_Task statement_:
Without changing anything, reproduce every record below.

[Opening Exercise data section]

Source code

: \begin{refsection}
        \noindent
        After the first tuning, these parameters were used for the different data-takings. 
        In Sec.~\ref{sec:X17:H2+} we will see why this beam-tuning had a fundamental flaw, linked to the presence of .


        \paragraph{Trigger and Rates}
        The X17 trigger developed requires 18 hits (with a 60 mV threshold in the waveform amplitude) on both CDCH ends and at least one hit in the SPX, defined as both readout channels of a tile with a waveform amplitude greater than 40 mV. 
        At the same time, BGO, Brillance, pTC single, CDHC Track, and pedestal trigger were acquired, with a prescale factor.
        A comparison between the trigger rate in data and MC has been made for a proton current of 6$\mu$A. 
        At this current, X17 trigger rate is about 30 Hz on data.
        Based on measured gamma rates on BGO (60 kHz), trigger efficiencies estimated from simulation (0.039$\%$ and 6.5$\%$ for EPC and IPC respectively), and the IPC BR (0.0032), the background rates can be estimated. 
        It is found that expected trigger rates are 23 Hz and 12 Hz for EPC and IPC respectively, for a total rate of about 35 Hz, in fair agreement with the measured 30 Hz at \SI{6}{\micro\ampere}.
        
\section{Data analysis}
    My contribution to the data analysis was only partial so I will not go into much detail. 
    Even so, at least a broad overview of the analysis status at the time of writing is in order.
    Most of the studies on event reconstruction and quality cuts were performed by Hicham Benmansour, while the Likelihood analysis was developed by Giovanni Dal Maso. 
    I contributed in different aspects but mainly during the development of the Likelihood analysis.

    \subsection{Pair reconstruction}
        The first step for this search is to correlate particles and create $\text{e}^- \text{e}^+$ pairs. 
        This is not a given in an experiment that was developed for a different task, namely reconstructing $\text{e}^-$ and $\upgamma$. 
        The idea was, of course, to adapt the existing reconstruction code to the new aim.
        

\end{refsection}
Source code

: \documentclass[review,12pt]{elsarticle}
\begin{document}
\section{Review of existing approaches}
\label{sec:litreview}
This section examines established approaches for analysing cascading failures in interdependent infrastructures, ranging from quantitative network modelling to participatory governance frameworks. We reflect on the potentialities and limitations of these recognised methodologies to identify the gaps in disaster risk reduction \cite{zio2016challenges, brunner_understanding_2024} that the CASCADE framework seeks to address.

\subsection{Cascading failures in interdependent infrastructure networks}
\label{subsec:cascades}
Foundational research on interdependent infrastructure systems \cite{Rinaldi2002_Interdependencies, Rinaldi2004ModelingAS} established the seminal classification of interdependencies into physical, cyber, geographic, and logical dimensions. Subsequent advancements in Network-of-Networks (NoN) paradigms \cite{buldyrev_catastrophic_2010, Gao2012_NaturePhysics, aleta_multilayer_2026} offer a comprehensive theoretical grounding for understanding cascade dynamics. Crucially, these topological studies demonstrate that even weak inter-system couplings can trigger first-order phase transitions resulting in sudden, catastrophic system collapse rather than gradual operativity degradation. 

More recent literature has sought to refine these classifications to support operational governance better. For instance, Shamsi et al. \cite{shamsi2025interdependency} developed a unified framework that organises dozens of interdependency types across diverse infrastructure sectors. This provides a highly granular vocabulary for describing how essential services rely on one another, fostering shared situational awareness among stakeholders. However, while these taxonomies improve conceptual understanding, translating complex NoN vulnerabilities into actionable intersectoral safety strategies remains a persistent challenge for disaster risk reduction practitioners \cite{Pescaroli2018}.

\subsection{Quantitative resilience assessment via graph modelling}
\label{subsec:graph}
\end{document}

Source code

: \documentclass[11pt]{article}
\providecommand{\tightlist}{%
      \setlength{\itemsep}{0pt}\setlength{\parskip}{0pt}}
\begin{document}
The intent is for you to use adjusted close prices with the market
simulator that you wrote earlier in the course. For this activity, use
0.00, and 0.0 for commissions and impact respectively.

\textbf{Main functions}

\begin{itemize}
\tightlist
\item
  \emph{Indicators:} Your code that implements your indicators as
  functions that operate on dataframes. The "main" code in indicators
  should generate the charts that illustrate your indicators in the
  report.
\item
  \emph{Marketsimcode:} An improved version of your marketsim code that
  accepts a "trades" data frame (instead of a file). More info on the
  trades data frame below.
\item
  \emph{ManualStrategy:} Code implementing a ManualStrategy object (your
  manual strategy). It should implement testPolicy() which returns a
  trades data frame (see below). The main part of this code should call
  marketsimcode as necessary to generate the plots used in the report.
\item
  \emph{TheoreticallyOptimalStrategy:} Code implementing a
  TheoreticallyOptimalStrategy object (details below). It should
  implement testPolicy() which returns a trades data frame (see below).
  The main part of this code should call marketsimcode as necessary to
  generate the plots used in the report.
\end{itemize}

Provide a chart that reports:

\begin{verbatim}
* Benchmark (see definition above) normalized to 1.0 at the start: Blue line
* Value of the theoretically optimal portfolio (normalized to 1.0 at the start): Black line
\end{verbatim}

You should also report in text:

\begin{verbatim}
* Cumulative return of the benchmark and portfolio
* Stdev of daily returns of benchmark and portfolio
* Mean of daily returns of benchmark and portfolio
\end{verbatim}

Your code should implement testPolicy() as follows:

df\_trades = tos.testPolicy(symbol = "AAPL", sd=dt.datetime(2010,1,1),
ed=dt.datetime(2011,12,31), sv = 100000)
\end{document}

[Closing Exercise data section]

_Answer to the exercise_:
Source code

: \begin{refsection}
        \noindent
        After the first tuning, these parameters were used for the different data-takings. 
        In Sec.~\ref{sec:X17:H2+} we will see why this beam-tuning had a fundamental flaw, linked to the presence of .


        \paragraph{Trigger and Rates}
        The X17 trigger developed requires 18 hits (with a 60 mV threshold in the waveform amplitude) on both CDCH ends and at least one hit in the SPX, defined as both readout channels of a tile with a waveform amplitude greater than 40 mV. 
        At the same time, BGO, Brillance, pTC single, CDHC Track, and pedestal trigger were acquired, with a prescale factor.
        A comparison between the trigger rate in data and MC has been made for a proton current of 6$\mu$A. 
        At this current, X17 trigger rate is about 30 Hz on data.
        Based on measured gamma rates on BGO (60 kHz), trigger efficiencies estimated from simulation (0.039$\%$ and 6.5$\%$ for EPC and IPC respectively), and the IPC BR (0.0032), the background rates can be estimated. 
        It is found that expected trigger rates are 23 Hz and 12 Hz for EPC and IPC respectively, for a total rate of about 35 Hz, in fair agreement with the measured 30 Hz at \SI{6}{\micro\ampere}.
        
\section{Data analysis}
    My contribution to the data analysis was only partial so I will not go into much detail. 
    Even so, at least a broad overview of the analysis status at the time of writing is in order.
    Most of the studies on event reconstruction and quality cuts were performed by Hicham Benmansour, while the Likelihood analysis was developed by Giovanni Dal Maso. 
    I contributed in different aspects but mainly during the development of the Likelihood analysis.

    \subsection{Pair reconstruction}
        The first step for this search is to correlate particles and create $\text{e}^- \text{e}^+$ pairs. 
        This is not a given in an experiment that was developed for a different task, namely reconstructing $\text{e}^-$ and $\upgamma$. 
        The idea was, of course, to adapt the existing reconstruction code to the new aim.
        

\end{refsection}
Source code

: \documentclass[review,12pt]{elsarticle}
\begin{document}
\section{Review of existing approaches}
\label{sec:litreview}
This section examines established approaches for analysing cascading failures in interdependent infrastructures, ranging from quantitative network modelling to participatory governance frameworks. We reflect on the potentialities and limitations of these recognised methodologies to identify the gaps in disaster risk reduction \cite{zio2016challenges, brunner_understanding_2024} that the CASCADE framework seeks to address.

\subsection{Cascading failures in interdependent infrastructure networks}
\label{subsec:cascades}
Foundational research on interdependent infrastructure systems \cite{Rinaldi2002_Interdependencies, Rinaldi2004ModelingAS} established the seminal classification of interdependencies into physical, cyber, geographic, and logical dimensions. Subsequent advancements in Network-of-Networks (NoN) paradigms \cite{buldyrev_catastrophic_2010, Gao2012_NaturePhysics, aleta_multilayer_2026} offer a comprehensive theoretical grounding for understanding cascade dynamics. Crucially, these topological studies demonstrate that even weak inter-system couplings can trigger first-order phase transitions resulting in sudden, catastrophic system collapse rather than gradual operativity degradation. 

More recent literature has sought to refine these classifications to support operational governance better. For instance, Shamsi et al. \cite{shamsi2025interdependency} developed a unified framework that organises dozens of interdependency types across diverse infrastructure sectors. This provides a highly granular vocabulary for describing how essential services rely on one another, fostering shared situational awareness among stakeholders. However, while these taxonomies improve conceptual understanding, translating complex NoN vulnerabilities into actionable intersectoral safety strategies remains a persistent challenge for disaster risk reduction practitioners \cite{Pescaroli2018}.

\subsection{Quantitative resilience assessment via graph modelling}
\label{subsec:graph}
\end{document}

Source code

: \documentclass[11pt]{article}
\providecommand{\tightlist}{%
      \setlength{\itemsep}{0pt}\setlength{\parskip}{0pt}}
\begin{document}
The intent is for you to use adjusted close prices with the market
simulator that you wrote earlier in the course. For this activity, use
0.00, and 0.0 for commissions and impact respectively.

\textbf{Main functions}

\begin{itemize}
\tightlist
\item
  \emph{Indicators:} Your code that implements your indicators as
  functions that operate on dataframes. The "main" code in indicators
  should generate the charts that illustrate your indicators in the
  report.
\item
  \emph{Marketsimcode:} An improved version of your marketsim code that
  accepts a "trades" data frame (instead of a file). More info on the
  trades data frame below.
\item
  \emph{ManualStrategy:} Code implementing a ManualStrategy object (your
  manual strategy). It should implement testPolicy() which returns a
  trades data frame (see below). The main part of this code should call
  marketsimcode as necessary to generate the plots used in the report.
\item
  \emph{TheoreticallyOptimalStrategy:} Code implementing a
  TheoreticallyOptimalStrategy object (details below). It should
  implement testPolicy() which returns a trades data frame (see below).
  The main part of this code should call marketsimcode as necessary to
  generate the plots used in the report.
\end{itemize}

Provide a chart that reports:

\begin{verbatim}
* Benchmark (see definition above) normalized to 1.0 at the start: Blue line
* Value of the theoretically optimal portfolio (normalized to 1.0 at the start): Black line
\end{verbatim}

You should also report in text:

\begin{verbatim}
* Cumulative return of the benchmark and portfolio
* Stdev of daily returns of benchmark and portfolio
* Mean of daily returns of benchmark and portfolio
\end{verbatim}

Your code should implement testPolicy() as follows:

df\_trades = tos.testPolicy(symbol = "AAPL", sd=dt.datetime(2010,1,1),
ed=dt.datetime(2011,12,31), sv = 100000)
\end{document}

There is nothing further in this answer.